Exactly. Using ridiculous namecalling for folks challenging systemd such as "immature twats" is taking sides.
Let's take a look at the full quote again...
Glad to hear. And for what it's worth, I think it's a shame some elements in the community behaved like they did. I chalk it off to them being immature twats, but mostly it's that people are people, and a good chunk of humanity are just idiots.
To me, that's calling the subset of the community who were shitty about it immature twats, not taking sides in the debate at all. Anyone can agree that there were plenty of people on both sides of the systemd issue who were most certainly deserving of the title "immature twat", so I don't have any problem with this statement.

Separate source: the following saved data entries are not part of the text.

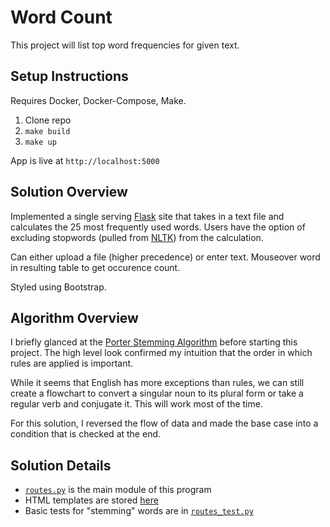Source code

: # Word Count

This project will list top word frequencies for given text.

## Setup Instructions

Requires Docker, Docker-Compose, Make.

1. Clone repo
1. `make build`
1. `make up`

App is live at `http://localhost:5000`

## Solution Overview

Implemented a single serving [Flask](http://flask.pocoo.org/) site that takes in a text file and calculates the 25 most frequently used words. Users have the option of excluding stopwords (pulled from [NLTK](http://www.nltk.org/book/)) from the calculation.

Can either upload a file (higher precedence) or enter text. Mouseover word in resulting table to get occurence count.

Styled using Bootstrap.

## Algorithm Overview

I briefly glanced at the [Porter Stemming Algorithm](https://tartarus.org/martin/PorterStemmer/) before starting this project. The high level look confirmed my intuition that the order in which rules are applied is important.

While it seems that English has more exceptions than rules, we can still create a flowchart to convert a singular noun to its plural form or take a regular verb and conjugate it. This will work most of the time.

For this solution, I reversed the flow of data and made the base case into a condition that is checked at the end.

## Solution Details

* [`routes.py`](https://github.com/alysivji/word-count/blob/master/app/routes.py) is the main module of this program
* HTML templates are stored [here](https://github.com/alysivji/word-count/tree/master/app/templates)
* Basic tests for "stemming" words are in [`routes_test.py`](https://github.com/alysivji/word-count/blob/master/tests/routes_test.py)

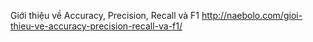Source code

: Giới thiệu về Accuracy, Precision, Recall và F1
http://naebolo.com/gioi-thieu-ve-accuracy-precision-recall-va-f1/
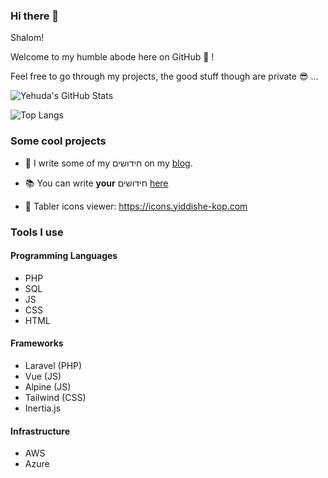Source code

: ### Hi there 👋

<!--
**Yiddishe-Kop/Yiddishe-Kop** is a ✨ _special_ ✨ repository because its `README.md` (this file) appears on your GitHub profile.

Here are some ideas to get you started:

- 🔭 I’m currently working on ...
- 🌱 I’m currently learning ...
- 👯 I’m looking to collaborate on ...
- 🤔 I’m looking for help with ...
- 💬 Ask me about ...
- 📫 How to reach me: ...
- 😄 Pronouns: ...
- ⚡ Fun fact: ...
-->

Shalom!

Welcome to my humble abode here on GitHub 👋 !

Feel free to go through my projects, the good stuff though are private 😎 ...

![Yehuda's GitHub Stats](https://github-readme-stats.vercel.app/api?username=Yiddishe-Kop&count_private=true&show_icons=true)

![Top Langs](https://github-readme-stats.vercel.app/api/top-langs/?username=Yiddishe-Kop&layout=compact)

### Some cool projects

- 📝 I write some of my חידושים on my [blog](https://blog.yiddishe-kop.com).

- 📚 You can write **your** חידושים [here](https://pninim.yiddishe-kop.com)

- 💎 Tabler icons viewer: https://icons.yiddishe-kop.com

### Tools I use
#### Programming Languages

- PHP
- SQL
- JS
- CSS
- HTML

#### Frameworks

- Laravel (PHP)
- Vue (JS)
- Alpine (JS)
- Tailwind (CSS)
- Inertia.js

#### Infrastructure

- AWS
- Azure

I think you then sort of pot-kettle-black yourself with this:
It's not possible to have a reasonable collaboration so long as systemd has activist fans who do not take the time and care
to understand the criticisms.
As if the pro-systemd side was the only one with activist fans who don't understand the actual situation. Many of the criticisms have merit, but others do not and yet are continually parroted. The binary log for example, where the anti-systemd folks constantly complain that it's not ACID and that it'll be easily corrupted in a crash but never quite manage to explain how the plain text log doesn't have the same problem.

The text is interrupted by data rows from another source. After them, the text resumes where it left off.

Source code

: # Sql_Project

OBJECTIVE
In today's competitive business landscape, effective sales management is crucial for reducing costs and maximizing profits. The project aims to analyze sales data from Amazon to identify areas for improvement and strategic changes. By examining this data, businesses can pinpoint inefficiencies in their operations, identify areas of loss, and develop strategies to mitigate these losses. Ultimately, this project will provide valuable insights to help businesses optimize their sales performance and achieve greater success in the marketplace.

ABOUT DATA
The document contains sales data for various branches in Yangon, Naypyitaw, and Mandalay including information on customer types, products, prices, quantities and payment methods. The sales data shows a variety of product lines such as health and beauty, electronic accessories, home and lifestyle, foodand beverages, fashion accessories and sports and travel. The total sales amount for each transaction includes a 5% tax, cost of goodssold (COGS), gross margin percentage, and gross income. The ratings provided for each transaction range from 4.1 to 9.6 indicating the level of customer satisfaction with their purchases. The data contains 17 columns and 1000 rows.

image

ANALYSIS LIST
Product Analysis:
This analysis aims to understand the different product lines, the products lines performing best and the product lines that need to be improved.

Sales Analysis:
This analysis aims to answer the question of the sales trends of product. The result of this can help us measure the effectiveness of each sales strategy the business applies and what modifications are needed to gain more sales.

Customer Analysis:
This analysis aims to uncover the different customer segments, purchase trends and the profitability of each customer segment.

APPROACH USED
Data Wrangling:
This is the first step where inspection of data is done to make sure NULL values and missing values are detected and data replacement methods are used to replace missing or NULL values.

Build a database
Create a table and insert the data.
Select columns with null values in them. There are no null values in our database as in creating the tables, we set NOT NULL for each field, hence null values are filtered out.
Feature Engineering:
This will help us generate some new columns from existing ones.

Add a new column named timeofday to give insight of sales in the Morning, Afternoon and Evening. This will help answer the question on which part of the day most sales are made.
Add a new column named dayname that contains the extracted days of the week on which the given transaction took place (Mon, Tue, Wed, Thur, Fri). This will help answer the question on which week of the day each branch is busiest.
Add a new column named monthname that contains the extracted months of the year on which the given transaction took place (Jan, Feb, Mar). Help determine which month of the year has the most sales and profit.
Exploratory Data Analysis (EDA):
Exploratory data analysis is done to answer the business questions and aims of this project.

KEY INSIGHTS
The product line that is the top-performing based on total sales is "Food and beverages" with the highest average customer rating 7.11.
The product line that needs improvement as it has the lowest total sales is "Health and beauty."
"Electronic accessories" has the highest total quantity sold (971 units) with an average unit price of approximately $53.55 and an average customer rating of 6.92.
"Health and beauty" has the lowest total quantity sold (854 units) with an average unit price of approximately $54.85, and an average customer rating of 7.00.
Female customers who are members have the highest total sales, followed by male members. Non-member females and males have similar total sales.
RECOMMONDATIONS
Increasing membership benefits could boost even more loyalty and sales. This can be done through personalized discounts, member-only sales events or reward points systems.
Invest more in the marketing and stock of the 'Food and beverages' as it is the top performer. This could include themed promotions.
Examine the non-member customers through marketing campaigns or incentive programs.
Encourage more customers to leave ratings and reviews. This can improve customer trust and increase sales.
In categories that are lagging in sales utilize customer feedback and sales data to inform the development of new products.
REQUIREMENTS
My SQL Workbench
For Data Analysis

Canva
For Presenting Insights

Personally I dislike systemd's breadth due to its impact on portability for those apps that would have to interact with it in a systemd environment, but I want an init system that is aware of dependencies so my boot process doesn't have to wait on something slow. As a side benefit I can have it automatically restart dependent services when something important needs to be restarted, like networking. Basically I'm not a fan of systemd, but it seems to be the only realistic chance to get what I want in an init system any time soon so given the choice between it and the status quo I say all hail our new integrated overlords.